== Your instructions ==
Wherever a line in the data holds the word "почему", pull that line out.

*** Opening of Provided records ***

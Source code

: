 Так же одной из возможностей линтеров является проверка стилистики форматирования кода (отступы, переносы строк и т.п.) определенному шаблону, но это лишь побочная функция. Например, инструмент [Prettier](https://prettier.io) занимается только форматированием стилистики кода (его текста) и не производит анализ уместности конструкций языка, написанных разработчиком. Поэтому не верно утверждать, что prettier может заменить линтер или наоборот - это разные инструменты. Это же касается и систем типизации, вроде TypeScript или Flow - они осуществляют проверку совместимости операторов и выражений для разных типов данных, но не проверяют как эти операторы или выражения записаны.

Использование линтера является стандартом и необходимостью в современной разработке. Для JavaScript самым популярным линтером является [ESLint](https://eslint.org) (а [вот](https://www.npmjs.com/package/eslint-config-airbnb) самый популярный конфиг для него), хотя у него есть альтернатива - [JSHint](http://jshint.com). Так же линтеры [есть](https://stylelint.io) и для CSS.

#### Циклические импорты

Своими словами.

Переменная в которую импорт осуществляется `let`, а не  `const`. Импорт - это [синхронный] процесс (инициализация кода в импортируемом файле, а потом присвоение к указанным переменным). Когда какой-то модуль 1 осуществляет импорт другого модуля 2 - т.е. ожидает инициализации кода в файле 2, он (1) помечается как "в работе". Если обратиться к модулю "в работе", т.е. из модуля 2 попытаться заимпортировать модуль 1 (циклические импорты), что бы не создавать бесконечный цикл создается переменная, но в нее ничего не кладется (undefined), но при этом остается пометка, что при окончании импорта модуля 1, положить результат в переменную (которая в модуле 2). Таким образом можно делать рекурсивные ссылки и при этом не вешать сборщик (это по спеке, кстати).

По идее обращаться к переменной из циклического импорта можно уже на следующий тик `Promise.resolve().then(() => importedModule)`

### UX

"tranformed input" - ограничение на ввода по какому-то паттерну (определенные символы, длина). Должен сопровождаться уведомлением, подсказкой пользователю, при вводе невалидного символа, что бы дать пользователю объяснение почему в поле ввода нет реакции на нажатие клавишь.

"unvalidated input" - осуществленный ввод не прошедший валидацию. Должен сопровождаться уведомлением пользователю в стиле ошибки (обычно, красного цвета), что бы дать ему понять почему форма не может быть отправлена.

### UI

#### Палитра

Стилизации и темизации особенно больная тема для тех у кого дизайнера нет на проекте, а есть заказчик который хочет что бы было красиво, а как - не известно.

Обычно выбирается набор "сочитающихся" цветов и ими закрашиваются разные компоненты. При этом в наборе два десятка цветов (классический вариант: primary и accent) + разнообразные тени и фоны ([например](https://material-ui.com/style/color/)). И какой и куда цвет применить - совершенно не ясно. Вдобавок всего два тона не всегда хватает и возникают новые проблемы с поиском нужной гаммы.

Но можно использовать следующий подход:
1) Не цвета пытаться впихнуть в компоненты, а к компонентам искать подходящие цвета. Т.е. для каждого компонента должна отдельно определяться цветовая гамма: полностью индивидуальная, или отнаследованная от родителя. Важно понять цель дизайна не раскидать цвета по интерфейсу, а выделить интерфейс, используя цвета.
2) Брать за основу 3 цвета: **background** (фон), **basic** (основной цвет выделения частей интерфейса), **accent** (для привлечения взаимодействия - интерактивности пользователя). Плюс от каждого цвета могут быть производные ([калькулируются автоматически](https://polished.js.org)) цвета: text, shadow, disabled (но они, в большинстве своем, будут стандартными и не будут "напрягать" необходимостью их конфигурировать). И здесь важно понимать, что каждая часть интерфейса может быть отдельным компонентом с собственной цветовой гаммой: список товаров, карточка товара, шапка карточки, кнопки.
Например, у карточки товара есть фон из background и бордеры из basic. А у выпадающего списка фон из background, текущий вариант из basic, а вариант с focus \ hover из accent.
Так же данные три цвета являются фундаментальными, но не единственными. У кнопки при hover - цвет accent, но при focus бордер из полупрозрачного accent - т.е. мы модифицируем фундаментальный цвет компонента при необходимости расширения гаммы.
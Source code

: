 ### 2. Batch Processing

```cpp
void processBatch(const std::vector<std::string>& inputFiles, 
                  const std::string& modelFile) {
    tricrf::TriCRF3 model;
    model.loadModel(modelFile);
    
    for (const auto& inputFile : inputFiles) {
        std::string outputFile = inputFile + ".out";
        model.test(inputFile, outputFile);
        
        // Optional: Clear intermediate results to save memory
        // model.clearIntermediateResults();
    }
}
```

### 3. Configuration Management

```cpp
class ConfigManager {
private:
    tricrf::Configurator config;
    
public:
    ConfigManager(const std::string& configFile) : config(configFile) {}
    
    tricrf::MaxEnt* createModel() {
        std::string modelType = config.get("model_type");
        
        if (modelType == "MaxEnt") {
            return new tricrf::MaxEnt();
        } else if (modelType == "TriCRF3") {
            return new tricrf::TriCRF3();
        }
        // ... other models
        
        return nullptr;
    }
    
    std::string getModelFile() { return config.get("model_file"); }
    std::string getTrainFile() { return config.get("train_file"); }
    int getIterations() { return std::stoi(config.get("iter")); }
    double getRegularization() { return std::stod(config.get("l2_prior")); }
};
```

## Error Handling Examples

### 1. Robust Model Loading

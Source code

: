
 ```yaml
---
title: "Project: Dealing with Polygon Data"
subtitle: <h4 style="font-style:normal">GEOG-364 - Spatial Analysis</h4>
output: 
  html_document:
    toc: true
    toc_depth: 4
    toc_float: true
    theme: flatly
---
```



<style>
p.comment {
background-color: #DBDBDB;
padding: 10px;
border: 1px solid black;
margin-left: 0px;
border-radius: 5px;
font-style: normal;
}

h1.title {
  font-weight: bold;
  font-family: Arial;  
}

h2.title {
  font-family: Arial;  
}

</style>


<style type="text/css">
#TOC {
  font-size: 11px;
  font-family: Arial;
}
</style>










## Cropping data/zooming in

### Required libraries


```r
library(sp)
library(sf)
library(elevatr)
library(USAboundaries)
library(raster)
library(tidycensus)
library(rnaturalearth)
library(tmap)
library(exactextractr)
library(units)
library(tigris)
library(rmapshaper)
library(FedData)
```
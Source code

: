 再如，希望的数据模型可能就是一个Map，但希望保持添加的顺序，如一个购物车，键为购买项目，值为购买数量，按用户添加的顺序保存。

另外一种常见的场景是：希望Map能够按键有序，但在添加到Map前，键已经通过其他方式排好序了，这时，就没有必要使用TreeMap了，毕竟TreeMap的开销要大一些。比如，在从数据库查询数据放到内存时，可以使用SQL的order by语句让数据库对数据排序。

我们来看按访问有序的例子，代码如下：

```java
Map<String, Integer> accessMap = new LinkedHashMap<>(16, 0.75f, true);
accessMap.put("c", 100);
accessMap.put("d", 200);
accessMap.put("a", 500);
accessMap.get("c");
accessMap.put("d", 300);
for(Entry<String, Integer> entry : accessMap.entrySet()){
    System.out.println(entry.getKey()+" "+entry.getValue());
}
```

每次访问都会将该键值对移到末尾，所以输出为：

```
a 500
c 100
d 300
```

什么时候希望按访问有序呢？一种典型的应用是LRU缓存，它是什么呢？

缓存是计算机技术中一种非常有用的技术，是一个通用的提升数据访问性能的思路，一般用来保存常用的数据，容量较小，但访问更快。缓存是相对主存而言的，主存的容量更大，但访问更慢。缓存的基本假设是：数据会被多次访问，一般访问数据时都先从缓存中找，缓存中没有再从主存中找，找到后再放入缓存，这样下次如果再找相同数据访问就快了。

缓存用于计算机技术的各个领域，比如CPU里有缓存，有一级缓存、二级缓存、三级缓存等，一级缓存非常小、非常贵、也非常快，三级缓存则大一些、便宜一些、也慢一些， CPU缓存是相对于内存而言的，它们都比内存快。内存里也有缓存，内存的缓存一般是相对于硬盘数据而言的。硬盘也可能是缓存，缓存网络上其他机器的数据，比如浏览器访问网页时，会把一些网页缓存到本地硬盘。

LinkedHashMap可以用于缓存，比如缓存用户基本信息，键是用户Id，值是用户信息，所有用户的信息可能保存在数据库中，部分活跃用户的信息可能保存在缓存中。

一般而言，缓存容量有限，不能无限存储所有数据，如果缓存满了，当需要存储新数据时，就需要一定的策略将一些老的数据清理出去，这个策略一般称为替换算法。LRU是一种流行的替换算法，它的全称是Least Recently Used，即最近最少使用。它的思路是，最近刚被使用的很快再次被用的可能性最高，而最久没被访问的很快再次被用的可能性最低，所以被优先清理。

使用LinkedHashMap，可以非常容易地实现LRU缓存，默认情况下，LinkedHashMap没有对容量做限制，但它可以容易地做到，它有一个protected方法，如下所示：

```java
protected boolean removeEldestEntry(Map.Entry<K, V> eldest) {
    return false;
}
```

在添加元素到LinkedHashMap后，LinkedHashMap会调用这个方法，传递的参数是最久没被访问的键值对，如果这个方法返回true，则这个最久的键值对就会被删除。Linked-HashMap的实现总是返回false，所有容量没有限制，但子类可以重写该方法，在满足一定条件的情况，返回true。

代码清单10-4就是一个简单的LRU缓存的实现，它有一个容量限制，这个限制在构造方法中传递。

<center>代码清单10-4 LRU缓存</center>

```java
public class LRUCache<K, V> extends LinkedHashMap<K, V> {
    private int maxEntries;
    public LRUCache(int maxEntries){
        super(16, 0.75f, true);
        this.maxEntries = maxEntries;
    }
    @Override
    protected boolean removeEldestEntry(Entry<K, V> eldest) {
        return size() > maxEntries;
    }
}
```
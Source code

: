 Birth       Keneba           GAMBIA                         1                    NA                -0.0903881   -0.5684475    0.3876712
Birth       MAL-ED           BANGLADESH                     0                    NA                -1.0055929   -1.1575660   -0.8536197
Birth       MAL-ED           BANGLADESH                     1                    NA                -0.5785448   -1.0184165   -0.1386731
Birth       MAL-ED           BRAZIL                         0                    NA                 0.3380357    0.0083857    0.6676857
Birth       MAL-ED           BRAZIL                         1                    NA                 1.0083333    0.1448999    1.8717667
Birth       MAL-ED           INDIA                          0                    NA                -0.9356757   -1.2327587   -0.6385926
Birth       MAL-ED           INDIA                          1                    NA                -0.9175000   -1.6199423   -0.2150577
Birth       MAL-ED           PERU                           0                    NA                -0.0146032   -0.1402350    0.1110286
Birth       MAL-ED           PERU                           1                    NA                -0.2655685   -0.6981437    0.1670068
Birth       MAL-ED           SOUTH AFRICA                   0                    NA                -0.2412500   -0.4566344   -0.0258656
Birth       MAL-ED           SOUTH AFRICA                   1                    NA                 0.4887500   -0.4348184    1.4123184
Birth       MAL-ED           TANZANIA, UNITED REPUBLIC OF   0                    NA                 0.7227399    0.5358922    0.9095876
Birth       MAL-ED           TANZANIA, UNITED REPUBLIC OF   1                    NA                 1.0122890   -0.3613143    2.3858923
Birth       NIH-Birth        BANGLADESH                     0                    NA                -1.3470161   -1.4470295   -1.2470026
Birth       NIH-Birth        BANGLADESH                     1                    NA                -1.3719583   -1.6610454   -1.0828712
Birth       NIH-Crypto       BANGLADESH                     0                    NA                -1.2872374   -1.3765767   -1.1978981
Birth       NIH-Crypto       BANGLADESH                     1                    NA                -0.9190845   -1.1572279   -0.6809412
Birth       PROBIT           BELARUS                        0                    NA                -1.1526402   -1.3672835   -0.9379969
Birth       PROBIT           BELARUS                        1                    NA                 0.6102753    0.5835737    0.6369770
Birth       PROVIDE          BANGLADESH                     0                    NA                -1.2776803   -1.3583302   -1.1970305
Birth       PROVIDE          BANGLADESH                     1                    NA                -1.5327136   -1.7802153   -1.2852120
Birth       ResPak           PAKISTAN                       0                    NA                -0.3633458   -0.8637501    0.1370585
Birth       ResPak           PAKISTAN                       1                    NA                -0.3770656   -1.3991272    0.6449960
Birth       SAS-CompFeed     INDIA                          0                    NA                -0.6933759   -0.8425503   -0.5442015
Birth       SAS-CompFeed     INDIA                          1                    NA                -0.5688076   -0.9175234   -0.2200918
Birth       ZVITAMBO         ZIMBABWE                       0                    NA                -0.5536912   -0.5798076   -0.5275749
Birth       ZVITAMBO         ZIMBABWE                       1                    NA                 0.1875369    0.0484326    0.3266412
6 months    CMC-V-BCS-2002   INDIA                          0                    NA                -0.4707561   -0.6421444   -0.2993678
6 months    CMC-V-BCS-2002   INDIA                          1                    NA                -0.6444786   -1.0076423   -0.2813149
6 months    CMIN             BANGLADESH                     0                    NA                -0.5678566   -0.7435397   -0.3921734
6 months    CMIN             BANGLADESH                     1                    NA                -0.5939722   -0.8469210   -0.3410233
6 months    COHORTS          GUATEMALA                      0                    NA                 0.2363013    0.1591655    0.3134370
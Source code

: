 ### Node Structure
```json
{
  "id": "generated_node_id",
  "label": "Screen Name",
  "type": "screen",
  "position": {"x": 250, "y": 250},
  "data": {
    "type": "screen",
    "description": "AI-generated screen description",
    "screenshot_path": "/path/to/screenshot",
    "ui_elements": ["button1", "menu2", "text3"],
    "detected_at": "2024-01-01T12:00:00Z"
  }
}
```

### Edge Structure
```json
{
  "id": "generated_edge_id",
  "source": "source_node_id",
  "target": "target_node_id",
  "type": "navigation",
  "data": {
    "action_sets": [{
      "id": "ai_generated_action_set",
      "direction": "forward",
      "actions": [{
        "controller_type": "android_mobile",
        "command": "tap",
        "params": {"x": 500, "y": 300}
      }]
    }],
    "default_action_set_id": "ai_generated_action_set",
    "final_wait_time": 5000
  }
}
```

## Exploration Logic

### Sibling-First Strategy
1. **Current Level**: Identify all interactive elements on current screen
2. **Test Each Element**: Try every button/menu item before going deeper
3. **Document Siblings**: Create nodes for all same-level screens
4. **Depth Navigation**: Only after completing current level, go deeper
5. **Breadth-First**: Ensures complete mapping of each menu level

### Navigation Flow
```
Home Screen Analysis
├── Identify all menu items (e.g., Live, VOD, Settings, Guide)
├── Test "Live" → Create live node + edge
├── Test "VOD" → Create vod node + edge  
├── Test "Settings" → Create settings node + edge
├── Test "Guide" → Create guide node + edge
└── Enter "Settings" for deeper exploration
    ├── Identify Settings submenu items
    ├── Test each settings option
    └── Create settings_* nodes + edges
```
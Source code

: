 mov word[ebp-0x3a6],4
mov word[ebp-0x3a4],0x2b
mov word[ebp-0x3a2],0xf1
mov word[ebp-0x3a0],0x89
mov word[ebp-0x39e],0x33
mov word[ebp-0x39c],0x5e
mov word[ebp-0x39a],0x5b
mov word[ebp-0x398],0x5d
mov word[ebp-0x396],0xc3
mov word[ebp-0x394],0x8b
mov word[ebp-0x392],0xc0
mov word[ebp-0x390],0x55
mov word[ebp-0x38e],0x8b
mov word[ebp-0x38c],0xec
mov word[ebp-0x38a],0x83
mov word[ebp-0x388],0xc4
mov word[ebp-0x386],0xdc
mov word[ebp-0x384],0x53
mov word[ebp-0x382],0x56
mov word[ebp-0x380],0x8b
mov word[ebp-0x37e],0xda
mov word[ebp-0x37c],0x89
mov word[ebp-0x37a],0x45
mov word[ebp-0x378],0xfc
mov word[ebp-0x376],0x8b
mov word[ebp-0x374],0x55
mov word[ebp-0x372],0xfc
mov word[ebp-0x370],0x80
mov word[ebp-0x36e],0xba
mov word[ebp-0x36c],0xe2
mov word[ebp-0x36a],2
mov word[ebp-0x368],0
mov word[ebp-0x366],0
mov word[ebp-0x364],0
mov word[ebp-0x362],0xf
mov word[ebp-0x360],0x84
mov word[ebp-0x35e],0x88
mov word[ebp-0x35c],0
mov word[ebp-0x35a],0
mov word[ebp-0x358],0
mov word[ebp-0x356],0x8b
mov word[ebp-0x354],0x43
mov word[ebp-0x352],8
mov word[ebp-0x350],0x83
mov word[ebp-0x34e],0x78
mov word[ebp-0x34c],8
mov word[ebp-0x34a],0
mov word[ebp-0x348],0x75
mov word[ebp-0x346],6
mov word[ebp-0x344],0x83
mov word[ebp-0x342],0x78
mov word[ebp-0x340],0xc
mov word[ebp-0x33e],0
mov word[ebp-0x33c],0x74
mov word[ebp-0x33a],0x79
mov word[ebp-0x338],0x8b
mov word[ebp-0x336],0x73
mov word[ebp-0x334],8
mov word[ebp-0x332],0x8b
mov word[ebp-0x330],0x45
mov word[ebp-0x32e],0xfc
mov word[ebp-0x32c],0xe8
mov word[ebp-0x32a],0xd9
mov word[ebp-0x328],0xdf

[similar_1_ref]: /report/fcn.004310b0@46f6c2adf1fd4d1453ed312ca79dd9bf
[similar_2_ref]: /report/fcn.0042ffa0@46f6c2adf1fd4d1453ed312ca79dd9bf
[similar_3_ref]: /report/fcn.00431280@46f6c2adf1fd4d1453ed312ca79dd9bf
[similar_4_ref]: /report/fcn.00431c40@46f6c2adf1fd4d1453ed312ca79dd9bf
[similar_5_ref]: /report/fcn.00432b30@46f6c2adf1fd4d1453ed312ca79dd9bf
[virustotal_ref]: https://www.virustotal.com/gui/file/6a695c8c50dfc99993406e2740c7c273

*** Close of Provided records ***

== Output of the exercise ==
"tranformed input" - ограничение на ввода по какому-то паттерну (определенные символы, длина). Должен сопровождаться уведомлением, подсказкой пользователю, при вводе невалидного символа, что бы дать пользователю объяснение почему в поле ввода нет реакции на нажатие клавишь.
"unvalidated input" - осуществленный ввод не прошедший валидацию. Должен сопровождаться уведомлением пользователю в стиле ошибки (обычно, красного цвета), что бы дать ему понять почему форма не может быть отправлена.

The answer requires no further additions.